++++ MATERIAL PROVIDED ++++
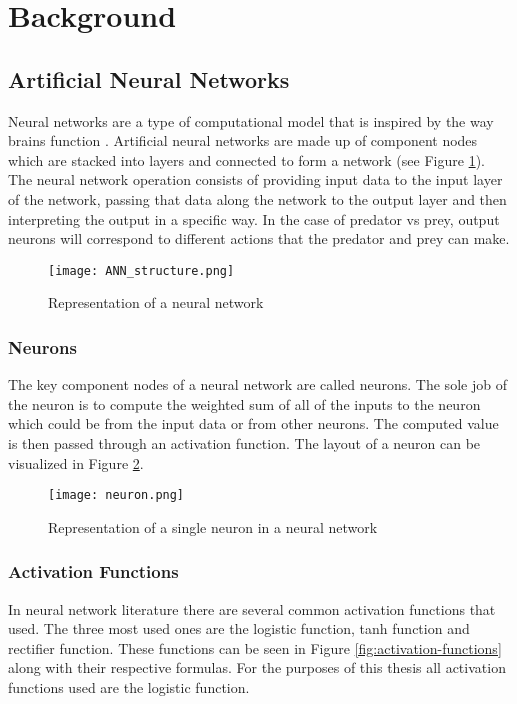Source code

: 
\section{Background}

\subsection{Artificial Neural Networks}
Neural networks are a type of computational model that is inspired by the way brains function \cite{Sonali}\cite{deep-learning-book}. Artificial neural networks are made up of component nodes which are stacked into layers and connected to form a network (see Figure \ref{fig:neural-network}). The neural network operation consists of providing input data to the input layer of the network, passing that data along the network to the output layer and then interpreting the output in a specific way. In the case of predator vs prey, output neurons will correspond to different actions that the predator and prey can make.

\begin{figure}
  \centering
  \texttt{[image: ANN\_structure.png]}
  \caption{Representation of a neural network\cite{neural-net}}
  \label{fig:neural-network}
\end{figure}

\subsubsection{Neurons}
The key component nodes of a neural network are called neurons. The sole job of the neuron is to compute the weighted sum of all of the inputs to the neuron which could be from the input data or from other neurons. The computed value is then passed through an activation function. The layout of a neuron can be visualized in Figure \ref{fig:neuron}.


\begin{figure}
  \centering
  \texttt{[image: neuron.png]}
  \caption{Representation of a single neuron in a neural network\cite{neuron}}
  \label{fig:neuron}
\end{figure}

\subsubsection{Activation Functions}
In neural network literature there are several common activation functions that used\cite{deep-learning-book}. The three most used ones are the logistic function, tanh function and rectifier function. These functions can be seen in Figure \ref{fig:activation-functions} along with their respective formulas. For the purposes of this thesis all activation functions used are the logistic function.



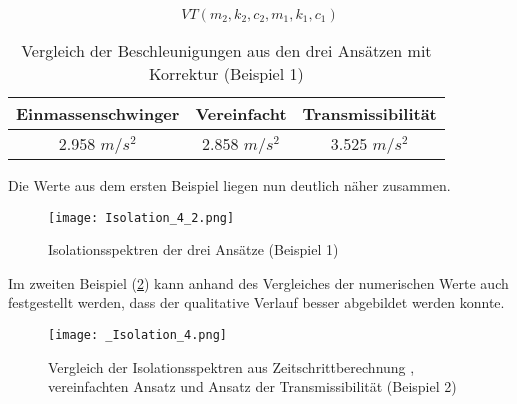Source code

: \begin{equation*}
VT(m_2, k_2, c_2, m_1, k_1, c_1)
\end{equation*} 

\begin{table}[H]
\centering
\begin{tabular}{ |c|c|c| } 
 \hline
 Einmassenschwinger & Vereinfacht & Transmissibilität\\
 \hline\hline
 2.958 $m/s^2$ & 2.858 $m/s^2$ & 3.525 $m/s^2$\\
 \hline
\end{tabular}
\caption{Vergleich der Beschleunigungen aus den drei Ansätzen mit Korrektur (Beispiel 1)}
\end{table}

Die Werte aus dem ersten Beispiel liegen nun deutlich näher zusammen.

\begin{figure}[H]
    \centering
    \texttt{[image: Isolation\_4\_2.png]}
    \caption{Isolationsspektren der drei Ansätze (Beispiel 1)}
    \label{fig:Isolation2}
\end{figure}


Im zweiten Beispiel (\cref{fig:Isolation21}) kann anhand des Vergleiches der numerischen Werte auch festgestellt werden, dass der qualitative Verlauf besser abgebildet werden konnte.

\begin{figure}[H]
    \centering
    \texttt{[image: \_Isolation\_4.png]}
    \caption{Vergleich der Isolationsspektren aus Zeitschrittberechnung \cite{Isemann}, vereinfachten Ansatz und Ansatz der Transmissibilität (Beispiel 2)}
    \label{fig:Isolation21}
\end{figure}

\pagebreak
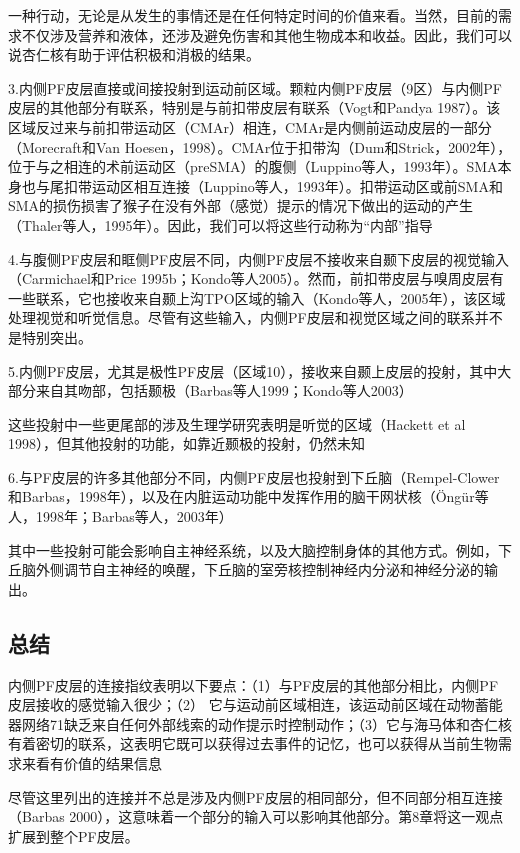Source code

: 一种行动，无论是从发生的事情还是在任何特定时间的价值来看。当然，目前的需求不仅涉及营养和液体，还涉及避免伤害和其他生物成本和收益。因此，我们可以说杏仁核有助于评估积极和消极的结果。\par
3.内侧PF皮层直接或间接投射到运动前区域。颗粒内侧PF皮层（9区）与内侧PF皮层的其他部分有联系，特别是与前扣带皮层有联系（Vogt和Pandya 1987）。该区域反过来与前扣带运动区（CMAr）相连，CMAr是内侧前运动皮层的一部分（Morecraft和Van Hoesen，1998）。CMAr位于扣带沟（Dum和Strick，2002年），位于与之相连的术前运动区（preSMA）的腹侧（Luppino等人，1993年）。SMA本身也与尾扣带运动区相互连接（Luppino等人，1993年）。扣带运动区或前SMA和SMA的损伤损害了猴子在没有外部（感觉）提示的情况下做出的运动的产生（Thaler等人，1995年）。因此，我们可以将这些行动称为“内部”指导\par
4.与腹侧PF皮层和眶侧PF皮层不同，内侧PF皮层不接收来自颞下皮层的视觉输入（Carmichael和Price 1995b；Kondo等人2005）。然而，前扣带皮层与嗅周皮层有一些联系，它也接收来自颞上沟TPO区域的输入（Kondo等人，2005年），该区域处理视觉和听觉信息。尽管有这些输入，内侧PF皮层和视觉区域之间的联系并不是特别突出。\par
5.内侧PF皮层，尤其是极性PF皮层（区域10），接收来自颞上皮层的投射，其中大部分来自其吻部，包括颞极（Barbas等人1999；Kondo等人2003）\par
这些投射中一些更尾部的涉及生理学研究表明是听觉的区域（Hackett et al 1998），但其他投射的功能，如靠近颞极的投射，仍然未知\par
6.与PF皮层的许多其他部分不同，内侧PF皮层也投射到下丘脑（Rempel-Clower和Barbas，1998年），以及在内脏运动功能中发挥作用的脑干网状核（Öngür等人，1998年；Barbas等人，2003年）\par
其中一些投射可能会影响自主神经系统，以及大脑控制身体的其他方式。例如，下丘脑外侧调节自主神经的唤醒，下丘脑的室旁核控制神经内分泌和神经分泌的输出。\par
\subsection{总结}
内侧PF皮层的连接指纹表明以下要点：（1）与PF皮层的其他部分相比，内侧PF皮层接收的感觉输入很少；（2） 它与运动前区域相连，该运动前区域在动物蓄能器网络71缺乏来自任何外部线索的动作提示时控制动作；（3）它与海马体和杏仁核有着密切的联系，这表明它既可以获得过去事件的记忆，也可以获得从当前生物需求来看有价值的结果信息\par
尽管这里列出的连接并不总是涉及内侧PF皮层的相同部分，但不同部分相互连接（Barbas 2000），这意味着一个部分的输入可以影响其他部分。第8章将这一观点扩展到整个PF皮层。\par
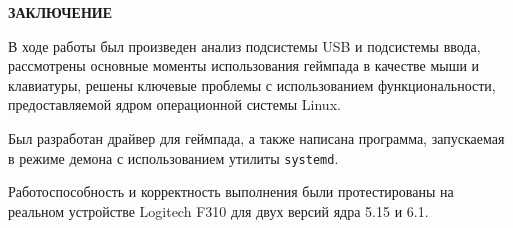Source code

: \begin{center}
    {\bfseries\Large ЗАКЛЮЧЕНИЕ}
\end{center}

В ходе работы был произведен анализ подсистемы USB и подсистемы ввода, рассмотрены основные моменты использования геймпада в качестве мыши и клавиатуры, решены ключевые проблемы с использованием функциональности, предоставляемой ядром операционной системы Linux.

Был разработан драйвер для геймпада, а также написана программа, запускаемая в режиме демона с использованием утилиты \texttt{systemd}.

Работоспособность и корректность выполнения были протестированы на реальном устройстве Logitech F310 для двух версий ядра 5.15 и 6.1.

\pagebreak
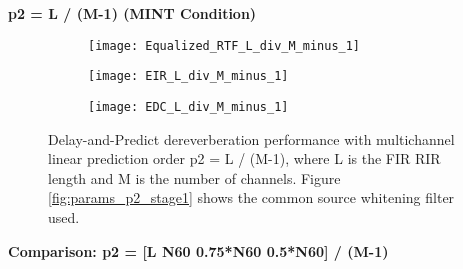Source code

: \textbf{p2 = L / (M-1) (MINT Condition)}

\begin{figure}[H]
	\centering
	\begin{subfigure}[b]{0.32\textwidth}
		\centering
		\texttt{[image: Equalized\_RTF\_L\_div\_M\_minus\_1]}
	\end{subfigure}
	\hfill
	\begin{subfigure}[b]{0.32\textwidth}
		\centering
		\texttt{[image: EIR\_L\_div\_M\_minus\_1]}
	\end{subfigure}
	\hfill
	\begin{subfigure}[b]{0.32\textwidth}
		\centering
		\texttt{[image: EDC\_L\_div\_M\_minus\_1]}
	\end{subfigure}
	\hfill
	\caption{Delay-and-Predict dereverberation performance with multichannel linear prediction order p2 = L / (M-1), where L is the FIR RIR length and M is the number of channels. Figure \ref{fig:params_p2_stage1} shows the common source whitening filter used.}
	\label{fig:params_p2_L}
\end{figure}

\textbf{Comparison: p2 = [L  N60  0.75*N60  0.5*N60] / (M-1)}

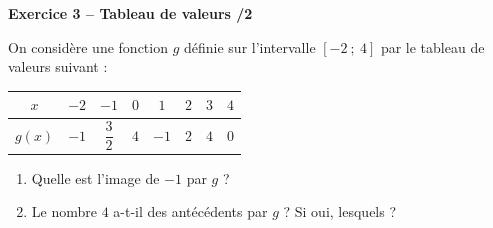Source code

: \documentclass[10pt,a4paper]{article}
\begin{document}
\vspace{0.8cm}

\textbf{Exercice 3 -- Tableau de valeurs \hfill /2}

On considère une fonction \(g\) définie sur l'intervalle \([-2\ ;\ 4]\) par le tableau de valeurs suivant :
\begin{center}
\begin{tabular}{|*{8}{c|}}
    \hline
    \(x\) & \(-2\) & \(-1\) & \(0\) & \(1\) & \(2\) & \(3\) & \(4\) \\
    \hline
    \(g(x)\) & \(-1\) & \(\dfrac{3}{2}\) & \(4\) & \(-1\) & \(2\) & \(4\) & \(0\) \\
    \hline
\end{tabular}
\end{center}

\begin{enumerate}
    \item Quelle est l'image de \(-1\) par \(g\) ?
    \vspace{1.2cm}
    \item Le nombre \(4\) a-t-il des antécédents par \(g\) ? Si oui, lesquels ?
\end{enumerate}
\end{document}
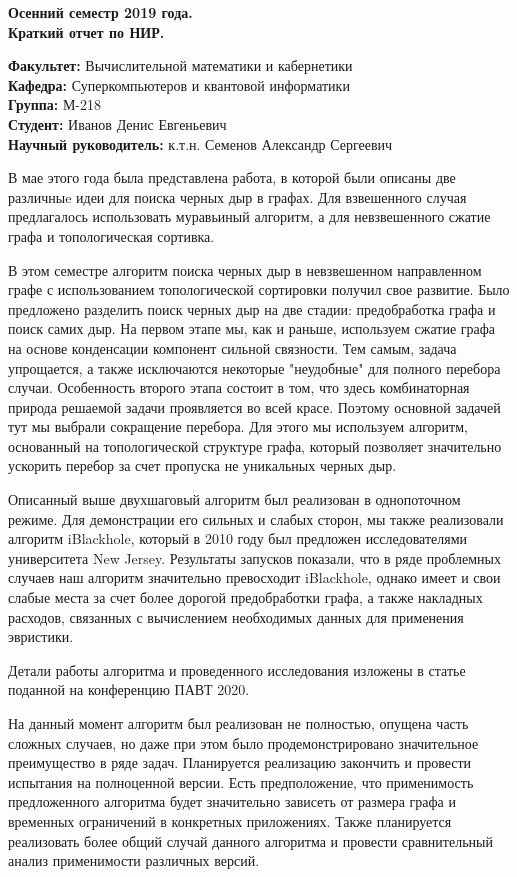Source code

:\documentclass[12pt,a4paper]{scrartcl}
\begin{document}
\Large

\begin{center}
\textbf{Осенний семестр 2019 года. \\
Краткий отчет по НИР.}
\end{center}

\hfill\begin{minipage}{0.6\textwidth}
    \normalsize
    \textbf{Факультет:} Вычислительной математики и кабернетики \\
    \textbf{Кафедра:} Суперкомпьютеров и квантовой информатики \\
    \textbf{Группа:} М-218 \\
    \textbf{Студент:} Иванов Денис Евгеньевич \\
    \textbf{Научный руководитель:} к.т.н. Семенов Александр Сергеевич \\
\end{minipage}
\vfill

\normalsize
В мае этого года была представлена работа, в которой были описаны две различныe идеи для
поиска черных дыр в графах. Для взвешенного случая предлагалось использовать муравьиный алгоритм,
а для невзвешенного сжатие графа и топологическая сортивка.

В этом семестре алгоритм поиска черных дыр в невзвешенном направленном графе с использованием топологической сортировки получил
свое развитие. Было предложено разделить поиск черных дыр на две стадии: предобработка графа и поиск самих дыр.
На первом этапе мы, как и раньше, используем сжатие графа на основе конденсации компонент сильной связности.
Тем самым, задача упрощается, а также исключаются некоторые "неудобные" для полного перебора случаи.
Особенность второго этапа состоит в том, что здесь комбинаторная природа решаемой задачи проявляется во 
всей красе. Поэтому основной задачей тут мы выбрали сокращение перебора.
Для этого мы используем алгоритм, основанный на топологической структуре графа, который позволяет
значительно ускорить перебор за счет пропуска не уникальных черных дыр.

Описанный выше двухшаговый алгоритм был реализован в однопоточном режиме.
Для демонстрации его сильных и слабых сторон, мы также реализовали алгоритм iBlackhole, который в 2010 году был
предложен исследователями университета New Jersey. Результаты запусков показали, что в ряде проблемных 
случаев наш алгоритм значительно превосходит iBlackhole, однако имеет и свои слабые места за счет более дорогой предобработки графа,
а также накладных расходов, связанных с вычислением необходимых данных для применения эвристики.

Детали работы алгоритма и проведенного исследования изложены в статье поданной на конференцию ПАВТ 2020.

На данный момент алгоритм был реализован не полностью, опущена часть сложных случаев, но даже при этом было
продемонстрировано значительное преимущество в ряде задач. Планируется реализацию закончить и провести испытания
на полноценной версии. Есть предположение, что применимость предложенного алгоритма будет значительно зависеть от размера графа и временных ограничений
в конкретных приложениях. Также планируется реализовать более общий случай данного алгоритма и провести сравнительный анализ применимости
различных версий.
\end{document}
++++
- _TASK TO CARRY OUT_: Where the string "года" appears in a line of the entries above, return that line.

- _WORKED SOLUTION_:
\textbf{Осенний семестр 2019 года. \\
В мае этого года была представлена работа, в которой были описаны две различныe идеи для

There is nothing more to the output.